I would like to return briefly to the issue of public confidence in the health service. It is a time of great change in the health services. The focus on quality is increasing and the public, generally, is becoming more demanding in all areas of the service. Given recent developments in other Board areas, one of which resulted in the closure of hospice services, and the other in which women were subjected to operations after giving birth which prevented them from having any more children, I am firmly of the opinion that this issue of confidence is vital. If it is ever lost, it will be almost impossible to restore.
Things can and do go wrong in every organisation. There is nobody here today, including myself, who can say that nothing ever went wrong in their office, surgery, clinic, ward or operating theatre. We all make mistakes. The critical question is how we react when we make such mistakes and things go wrong. In this context it is essential that senior medical staff view the handling of complaints as an integral part of clinical governance and risk management. In a recent case my Office found it necessary to recommend that a health board review its complaint handling procedures and address the role of senior medical staff in dealing with complaints and the importance of good communications procedures in responding to the concerns of complainants. In this context I would draw your attention to the Statement of Principle enunciated by the National Patient Safety Foundation, an organisation established by the American Medical Association;
" When a health care injury occurs, the patient and the family or representative are entitled to a prompt explanation of how the injury occurred, together with its anticipated short and long-term effects. When an error contributes to the injury, the patient and the family or representative should receive a truthful and compassionate explanation about the error and the remedies available to the patient. They should be informed that the factors involved in the injury will be investigated so that steps can be taken to reduce the likelihood of similar injury to other patients. "

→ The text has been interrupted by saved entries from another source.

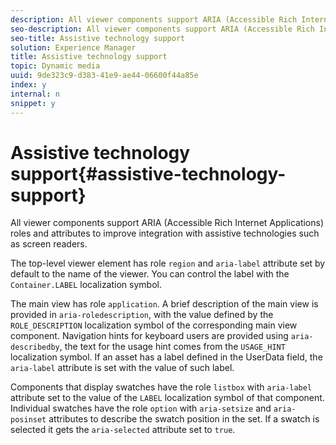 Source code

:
 ```yaml
---
description: All viewer components support ARIA (Accessible Rich Internet Applications) roles and attributes to improve integration with assistive technologies such as screen readers.
seo-description: All viewer components support ARIA (Accessible Rich Internet Applications) roles and attributes to improve integration with assistive technologies such as screen readers.
seo-title: Assistive technology support
solution: Experience Manager
title: Assistive technology support
topic: Dynamic media
uuid: 9de323c9-d383-41e9-ae44-06600f44a85e
index: y
internal: n
snippet: y
---
```


# Assistive technology support{#assistive-technology-support}

All viewer components support ARIA (Accessible Rich Internet Applications) roles and attributes to improve integration with assistive technologies such as screen readers.

The top-level viewer element has role `region` and `aria-label` attribute set by default to the name of the viewer. You can control the label with the `Container.LABEL` localization symbol.

The main view has role `application`. A brief description of the main view is provided in `aria-roledescription`, with the value defined by the `ROLE_DESCRIPTION` localization symbol of the corresponding main view component. Navigation hints for keyboard users are provided using `aria-describedby`, the text for the usage hint comes from the `USAGE_HINT` localization symbol. If an asset has a label defined in the UserData field, the `aria-label` attribute is set with the value of such label.

Components that display swatches have the role `listbox` with `aria-label` attribute set to the value of the `LABEL` localization symbol of that component. Individual swatches have the role `option` with `aria-setsize` and `aria-posinset` attributes to describe the swatch position in the set. If a swatch is selected it gets the `aria-selected` attribute set to `true`. 
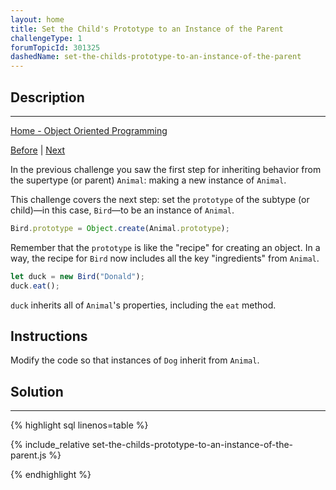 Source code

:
 ```yaml
---
layout: home
title: Set the Child's Prototype to an Instance of the Parent
challengeType: 1
forumTopicId: 301325
dashedName: set-the-childs-prototype-to-an-instance-of-the-parent
---
```


<div class="row">
<div class="columnStmt" markdown="1">

## Description
------

[Home - Object Oriented Programming](./README.md)

[Before](./inherit-behaviors-from-a-supertype.md)  | [Next](./reset-an-inherited-constructor-property.md) 

In the previous challenge you saw the first step for inheriting behavior from the supertype (or parent) `Animal`: making a new instance of `Animal`.

This challenge covers the next step: set the `prototype` of the subtype (or child)—in this case, `Bird`—to be an instance of `Animal`.

```js
Bird.prototype = Object.create(Animal.prototype);
```

Remember that the `prototype` is like the "recipe" for creating an object. In a way, the recipe for `Bird` now includes all the key "ingredients" from `Animal`.

```js
let duck = new Bird("Donald");
duck.eat();
```

`duck` inherits all of `Animal`'s properties, including the `eat` method.

##  Instructions 

Modify the code so that instances of `Dog` inherit from `Animal`.

</div>
<div class="columnSol" markdown="1">

## Solution
------

{% highlight sql linenos=table %}

{% include_relative set-the-childs-prototype-to-an-instance-of-the-parent.js %}

{% endhighlight %}

</div>
</div>

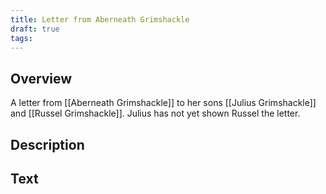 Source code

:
 ```yaml
---
title: Letter from Aberneath Grimshackle
draft: true
tags:
---
```

## Overview 

A letter from [[Aberneath Grimshackle]] to her sons [[Julius Grimshackle]] and [[Russel Grimshackle]]. Julius has not yet shown Russel the letter.
## Description

## Text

The inculcation of such a principle in Irish healthcare would require a dramatic change of culture in the system, and this is a point that I will be addressing in the near future at a conference on patient safety which is being co-sponsored by the Medical Council.
The acceptance of regular reporting on the complaint handling process would also feature prominently in this new culture, not merely as a record of the number of complaints received without any adequate analysis or comment, but rather with a view to monitoring arrangements for complaint handling, considering trends in complaints and lessons which can be learned particularly for service improvement and patient safety. I am confident that the system which you are launching here today has the capacity to deliver on those aspects, and I congratulate you again on the development of this initiative and wish you every success in the future with it. I sincerely hope that it is a model that others will follow.